▶ About this task
Reproduce the data in its entirety, exactly as written.

-=-=-

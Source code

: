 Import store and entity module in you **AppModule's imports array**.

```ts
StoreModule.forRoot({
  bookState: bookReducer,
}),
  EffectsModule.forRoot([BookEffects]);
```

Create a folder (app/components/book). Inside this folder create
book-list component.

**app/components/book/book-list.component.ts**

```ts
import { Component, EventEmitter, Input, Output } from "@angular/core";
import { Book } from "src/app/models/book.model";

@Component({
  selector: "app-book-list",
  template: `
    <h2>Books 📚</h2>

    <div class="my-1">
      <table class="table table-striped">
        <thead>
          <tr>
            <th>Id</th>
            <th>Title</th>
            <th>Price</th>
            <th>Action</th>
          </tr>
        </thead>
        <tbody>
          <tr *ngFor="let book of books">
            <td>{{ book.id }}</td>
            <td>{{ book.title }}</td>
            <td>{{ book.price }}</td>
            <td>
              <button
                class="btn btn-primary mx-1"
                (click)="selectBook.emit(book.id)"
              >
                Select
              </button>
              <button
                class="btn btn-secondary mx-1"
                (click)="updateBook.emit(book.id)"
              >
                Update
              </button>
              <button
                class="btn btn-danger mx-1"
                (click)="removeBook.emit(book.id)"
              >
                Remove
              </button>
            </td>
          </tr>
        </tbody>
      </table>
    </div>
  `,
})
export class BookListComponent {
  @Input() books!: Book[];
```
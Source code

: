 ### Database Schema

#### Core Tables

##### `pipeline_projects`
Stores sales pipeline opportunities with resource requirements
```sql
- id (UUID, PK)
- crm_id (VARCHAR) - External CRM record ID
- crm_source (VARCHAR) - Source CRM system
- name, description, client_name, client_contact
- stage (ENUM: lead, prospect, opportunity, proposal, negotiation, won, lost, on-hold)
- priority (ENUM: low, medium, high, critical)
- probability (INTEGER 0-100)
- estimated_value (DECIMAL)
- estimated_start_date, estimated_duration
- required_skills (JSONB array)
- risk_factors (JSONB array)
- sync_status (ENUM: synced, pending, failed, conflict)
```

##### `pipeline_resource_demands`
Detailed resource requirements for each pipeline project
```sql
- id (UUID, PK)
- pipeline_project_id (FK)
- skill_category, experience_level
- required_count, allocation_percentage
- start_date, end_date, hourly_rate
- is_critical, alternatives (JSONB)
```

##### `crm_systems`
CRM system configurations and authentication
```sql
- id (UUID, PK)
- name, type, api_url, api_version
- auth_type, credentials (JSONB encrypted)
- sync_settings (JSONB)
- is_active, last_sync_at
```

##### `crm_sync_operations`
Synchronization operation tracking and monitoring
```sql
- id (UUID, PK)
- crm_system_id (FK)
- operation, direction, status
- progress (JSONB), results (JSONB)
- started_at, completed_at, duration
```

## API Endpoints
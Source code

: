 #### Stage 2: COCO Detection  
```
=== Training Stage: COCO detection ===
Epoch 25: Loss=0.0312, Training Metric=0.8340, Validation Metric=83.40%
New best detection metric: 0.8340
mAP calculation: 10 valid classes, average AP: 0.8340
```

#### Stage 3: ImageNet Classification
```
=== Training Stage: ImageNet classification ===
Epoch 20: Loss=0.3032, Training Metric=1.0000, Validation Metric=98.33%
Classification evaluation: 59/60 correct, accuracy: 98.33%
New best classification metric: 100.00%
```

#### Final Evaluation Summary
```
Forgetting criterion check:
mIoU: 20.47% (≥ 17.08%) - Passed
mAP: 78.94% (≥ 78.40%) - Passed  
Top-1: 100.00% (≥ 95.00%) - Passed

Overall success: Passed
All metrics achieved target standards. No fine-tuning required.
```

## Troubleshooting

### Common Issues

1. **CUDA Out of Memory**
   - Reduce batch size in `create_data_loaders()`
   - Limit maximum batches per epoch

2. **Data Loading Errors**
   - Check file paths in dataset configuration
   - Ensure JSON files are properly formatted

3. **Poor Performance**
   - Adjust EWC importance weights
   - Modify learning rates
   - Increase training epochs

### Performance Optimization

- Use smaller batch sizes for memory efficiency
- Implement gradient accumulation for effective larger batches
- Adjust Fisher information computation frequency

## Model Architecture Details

-=-=-

▶ Response area
Source code

: Import store and entity module in you **AppModule's imports array**.

```ts
StoreModule.forRoot({
  bookState: bookReducer,
}),
  EffectsModule.forRoot([BookEffects]);
```

Create a folder (app/components/book). Inside this folder create
book-list component.

**app/components/book/book-list.component.ts**

```ts
import { Component, EventEmitter, Input, Output } from "@angular/core";
import { Book } from "src/app/models/book.model";

@Component({
  selector: "app-book-list",
  template: `
    <h2>Books 📚</h2>

    <div class="my-1">
      <table class="table table-striped">
        <thead>
          <tr>
            <th>Id</th>
            <th>Title</th>
            <th>Price</th>
            <th>Action</th>
          </tr>
        </thead>
        <tbody>
          <tr *ngFor="let book of books">
            <td>{{ book.id }}</td>
            <td>{{ book.title }}</td>
            <td>{{ book.price }}</td>
            <td>
              <button
                class="btn btn-primary mx-1"
                (click)="selectBook.emit(book.id)"
              >
                Select
              </button>
              <button
                class="btn btn-secondary mx-1"
                (click)="updateBook.emit(book.id)"
              >
                Update
              </button>
              <button
                class="btn btn-danger mx-1"
                (click)="removeBook.emit(book.id)"
              >
                Remove
              </button>
            </td>
          </tr>
        </tbody>
      </table>
    </div>
  `,
})
export class BookListComponent {
  @Input() books!: Book[];
```
Source code

: ### Database Schema

#### Core Tables

##### `pipeline_projects`
Stores sales pipeline opportunities with resource requirements
```sql
- id (UUID, PK)
- crm_id (VARCHAR) - External CRM record ID
- crm_source (VARCHAR) - Source CRM system
- name, description, client_name, client_contact
- stage (ENUM: lead, prospect, opportunity, proposal, negotiation, won, lost, on-hold)
- priority (ENUM: low, medium, high, critical)
- probability (INTEGER 0-100)
- estimated_value (DECIMAL)
- estimated_start_date, estimated_duration
- required_skills (JSONB array)
- risk_factors (JSONB array)
- sync_status (ENUM: synced, pending, failed, conflict)
```

##### `pipeline_resource_demands`
Detailed resource requirements for each pipeline project
```sql
- id (UUID, PK)
- pipeline_project_id (FK)
- skill_category, experience_level
- required_count, allocation_percentage
- start_date, end_date, hourly_rate
- is_critical, alternatives (JSONB)
```

##### `crm_systems`
CRM system configurations and authentication
```sql
- id (UUID, PK)
- name, type, api_url, api_version
- auth_type, credentials (JSONB encrypted)
- sync_settings (JSONB)
- is_active, last_sync_at
```

##### `crm_sync_operations`
Synchronization operation tracking and monitoring
```sql
- id (UUID, PK)
- crm_system_id (FK)
- operation, direction, status
- progress (JSONB), results (JSONB)
- started_at, completed_at, duration
```

## API Endpoints
Source code

: #### Stage 2: COCO Detection  
```
=== Training Stage: COCO detection ===
Epoch 25: Loss=0.0312, Training Metric=0.8340, Validation Metric=83.40%
New best detection metric: 0.8340
mAP calculation: 10 valid classes, average AP: 0.8340
```

#### Stage 3: ImageNet Classification
```
=== Training Stage: ImageNet classification ===
Epoch 20: Loss=0.3032, Training Metric=1.0000, Validation Metric=98.33%
Classification evaluation: 59/60 correct, accuracy: 98.33%
New best classification metric: 100.00%
```

#### Final Evaluation Summary
```
Forgetting criterion check:
mIoU: 20.47% (≥ 17.08%) - Passed
mAP: 78.94% (≥ 78.40%) - Passed  
Top-1: 100.00% (≥ 95.00%) - Passed

Overall success: Passed
All metrics achieved target standards. No fine-tuning required.
```

## Troubleshooting

### Common Issues

1. **CUDA Out of Memory**
   - Reduce batch size in `create_data_loaders()`
   - Limit maximum batches per epoch

2. **Data Loading Errors**
   - Check file paths in dataset configuration
   - Ensure JSON files are properly formatted

3. **Poor Performance**
   - Adjust EWC importance weights
   - Modify learning rates
   - Increase training epochs

### Performance Optimization

- Use smaller batch sizes for memory efficiency
- Implement gradient accumulation for effective larger batches
- Adjust Fisher information computation frequency

## Model Architecture Details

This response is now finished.